Evidence of meeting #7 for Foreign Affairs and International Development in the 41st Parliament, 1st Session. (The original version is on Parliament’s site, as are the minutes.) The winning word was ukrainian.

A recording is available from Parliament.

On the agenda

MPs speaking

Also speaking

Jillian Stirk  Assistant Deputy Minister, Europe, Eurasia and Africa Bureau, Department of Foreign Affairs and International Trade
Taras Zalusky  Executive Director, National Office, Ukrainian Canadian Congress
Lisa Shymko  Executive Director, Chair, Canada-Ukraine Parliamentary Centre, Canadian Friends of Ukraine
Taras Kuzio  Senior Visiting Fellow, Center for Transatlantic Relations, Johns Hopkins School of Advanced International Studies, Johns Hopkins University, As an Individual

10:30 a.m.

Senior Visiting Fellow, Center for Transatlantic Relations, Johns Hopkins School of Advanced International Studies, Johns Hopkins University, As an Individual

Dr. Taras Kuzio

In Washington I organize a monthly Ukraine policy forum, In June of this year, a few months ago now, the former ambassador to Ukraine, Steven Pifer, in an off-the-record meeting, suggested that it's time the west leaked potential ideas for visa blacklists. They don't have to be concrete lists yet, but you can imagine that the impact of such a potential visa blacklist would be massive in Ukraine.

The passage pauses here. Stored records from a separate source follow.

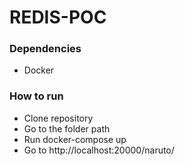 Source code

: # REDIS-POC

### Dependencies 
  - Docker

### How to run
  - Clone repository
  - Go to the folder path
  - Run docker-compose up
  - Go to http://localhost:20000/naruto/
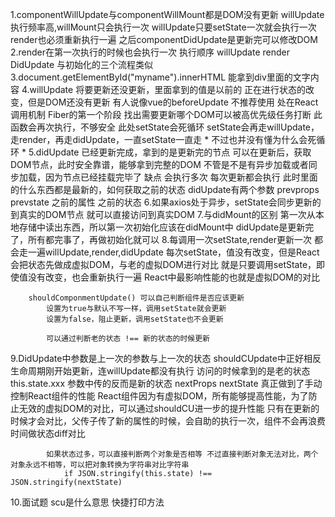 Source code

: 1.componentWillUpdate与componentWillMount都是DOM没有更新
    willUpdate执行频率高,willMount只会执行一次
        willUpdate只要setState一次就会执行一次
            render也必须重新执行一遍
            之后componentDidUpdate是更新完可以修改DOM
2.render在第一次执行的时候也会执行一次
    执行顺序
        willUpdate
        render
        DidUpdate
    与初始化的三个流程类似
3.document.getElementById("myname").innerHTML
    能拿到div里面的文字内容
4.willUpdate
    将要更新还没更新，里面拿到的值是以前的
        正在进行状态的改变，但是DOM还没有更新
            有人说像vue的beforeUpdate
    不推荐使用
        处在React调用机制 Fiber的第一个阶段 找出需要更新哪个DOM可以被高优先级任务打断
            此函数会再次执行，不够安全
    此处setState会死循环
        setState会再走willUpdate，走render，再走didUpdate，一直setState一直走
            * 不过也并没有懂为什么会死循环 *
5.didUpdate
    已经更新完成，拿到的是更新完的节点
    可以在更新后，获取DOM节点，此时安全靠谱，能够拿到完整的DOM
        不管是不是有异步加载或者同步加载，因为节点已经挂载完毕了
    缺点
        会执行多次
            每次更新都会执行
    此时里面的什么东西都是最新的，如何获取之前的状态
        didUpdate有两个参数
            prevprops prevstate 之前的属性 之前的状态
6.如果axios处于异步，setState会同步更新的到真实的DOM节点
    就可以直接访问到真实DOM 
7.与didMount的区别
    第一次从本地存储中读出东西，所以第一次初始化应该在didMount中
    didUpdate是更新完了，所有都完事了，再做初始化就可以
8.每调用一次setState,render更新一次
    都会走一遍willUpdate,render,didUpdate
        每次setState，值没有改变，但是React会把状态先做成虚拟DOM，与老的虚拟DOM进行对比
        就是只要调用setState，即使值没有改变，也会重新执行一遍
        React中最影响性能的也就是虚拟DOM的对比

        shouldComponmentUpdate() 可以自己判断组件是否应该更新
            设置为true与默认不写一样，调用setState就会更新
            设置为false，阻止更新，调用setState也不会更新

            可以通过判断老的状态 !== 新的状态的时候更新
9.DidUpdate中参数是上一次的参数与上一次的状态
    shouldCUpdate中正好相反
        生命周期刚开始更新，连willUpdate都没有执行
            访问的时候拿到的是老的状态 this.state.xxx
            参数中传的反而是新的状态
                nextProps nextState
        真正做到了手动控制React组件的性能
            React组件因为有虚拟DOM，所有能够提高性能，为了防止无效的虚拟DOM的对比，可以通过shouldCU进一步的提升性能
            只有在更新的时候才会对比，父传子传了新的属性的时候，会自助的执行一次，组件不会再浪费时间做状态diff对比

            如果状态过多，可以直接判断两个对象是否相等 不过直接判断对象无法对比，两个对象永远不相等，可以把对象转换为字符串对比字符串
                if JSON.stringify(this.state) !== JSON.stringify(nextState)
10.面试题 scu是什么意思
    快捷打印方法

The west has far greater potential leverage over Ukraine than Belarus, because in Belarus there are no oligarchs. There are no people with huge houses in London, but in the Ukraine there are. These oligarchs are the main financial and political base of Viktor Yanukovych. If they begin to rebel against him, he's had it.

I think it needs to be a coordinated response to the effect that Canada, the U.S., and the EU will be participating. It doesn't have to be real yet, but if it's just leaked that we are discussing this possibility, it would have a big impact.

10:35 a.m.

Conservative

The Chair Conservative Dean Allison

Thank you.

Mr. Goldring.

10:35 a.m.

Conservative

Peter Goldring Conservative Edmonton East, AB

Thank you.

Thank you for being here today. I do hope it's not a problem if I admit to being over the age of 60 myself.

10:35 a.m.

Voices

Oh, oh!

10:35 a.m.

Conservative

Peter Goldring Conservative Edmonton East, AB

There is another forum that this issue probably should be taken to, and it's of course the OSCE, which has been very much involved in elections over the years. I have been in Ukraine myself with them, I believe six times now. It's an organization of 56 countries: Canada and the United States, of course, and 54 European countries. Ukraine is a member and Russia is a member.

I was in Kazakhstan--in Astana--at one of their forums when the delegation from Ukraine put forward a resolution on the Holodomor. As an indication of what happens at these forums, once again Russia was in a bit of difficulty. Russia, through several of the countries, wanted to water down that resolution and effectively neutralize it, to change it from being a resolution that the Holodomor was the act of one man, Stalin, which it was, to its being an act of nature, which it was not.

I had the opportunity to work with the delegation from Ukraine, to stand on my chair and confront the actions that Russia was aggressively taking through several other countries. We were able to get that resolution through unchanged. Not a single word changed in it at the end of the plenary, and they went back to Ukraine with it completely intact, but this is an indication of Russia's influence, whether it's influencing Ukraine from the inside or from the outside.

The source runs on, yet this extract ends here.